Stored data entries:
——

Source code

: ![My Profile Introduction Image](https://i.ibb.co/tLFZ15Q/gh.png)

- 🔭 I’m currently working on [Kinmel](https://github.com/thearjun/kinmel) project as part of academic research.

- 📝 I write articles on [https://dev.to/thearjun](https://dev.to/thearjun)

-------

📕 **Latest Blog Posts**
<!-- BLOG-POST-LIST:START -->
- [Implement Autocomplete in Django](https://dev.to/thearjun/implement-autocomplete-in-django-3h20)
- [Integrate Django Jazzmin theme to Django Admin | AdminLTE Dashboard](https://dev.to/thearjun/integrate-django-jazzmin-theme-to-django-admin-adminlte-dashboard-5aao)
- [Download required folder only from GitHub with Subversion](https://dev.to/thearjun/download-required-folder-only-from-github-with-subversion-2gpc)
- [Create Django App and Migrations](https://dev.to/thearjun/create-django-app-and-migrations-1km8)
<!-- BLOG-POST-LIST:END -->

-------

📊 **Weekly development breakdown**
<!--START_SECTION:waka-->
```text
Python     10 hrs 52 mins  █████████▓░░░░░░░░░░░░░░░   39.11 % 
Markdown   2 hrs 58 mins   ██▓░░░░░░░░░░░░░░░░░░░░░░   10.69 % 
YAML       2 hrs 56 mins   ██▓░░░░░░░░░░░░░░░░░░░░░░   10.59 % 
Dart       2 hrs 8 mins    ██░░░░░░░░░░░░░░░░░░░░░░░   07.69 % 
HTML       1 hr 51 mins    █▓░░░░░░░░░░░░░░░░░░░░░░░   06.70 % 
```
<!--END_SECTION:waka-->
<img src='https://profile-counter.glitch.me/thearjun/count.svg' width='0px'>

——

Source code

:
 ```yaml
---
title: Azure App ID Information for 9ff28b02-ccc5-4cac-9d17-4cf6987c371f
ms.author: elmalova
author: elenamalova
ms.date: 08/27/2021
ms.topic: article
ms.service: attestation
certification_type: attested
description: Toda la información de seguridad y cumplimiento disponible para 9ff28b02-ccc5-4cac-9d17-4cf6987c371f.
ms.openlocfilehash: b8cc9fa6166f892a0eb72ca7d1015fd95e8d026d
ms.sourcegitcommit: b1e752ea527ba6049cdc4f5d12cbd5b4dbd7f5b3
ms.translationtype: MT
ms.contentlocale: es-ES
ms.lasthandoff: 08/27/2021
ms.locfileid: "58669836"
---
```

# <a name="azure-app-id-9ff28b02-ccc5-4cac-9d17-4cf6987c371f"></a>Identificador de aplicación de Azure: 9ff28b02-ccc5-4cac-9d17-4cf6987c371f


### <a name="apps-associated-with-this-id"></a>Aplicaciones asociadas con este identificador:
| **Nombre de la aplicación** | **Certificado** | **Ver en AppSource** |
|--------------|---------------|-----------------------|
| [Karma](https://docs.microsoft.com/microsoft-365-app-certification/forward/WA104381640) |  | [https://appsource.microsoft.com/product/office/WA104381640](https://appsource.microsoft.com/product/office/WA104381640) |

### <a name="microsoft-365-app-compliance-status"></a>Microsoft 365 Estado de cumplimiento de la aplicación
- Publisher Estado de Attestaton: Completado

——

You are asked to count the lines of the records above in which the word "django" occurs, and to give only that number.

3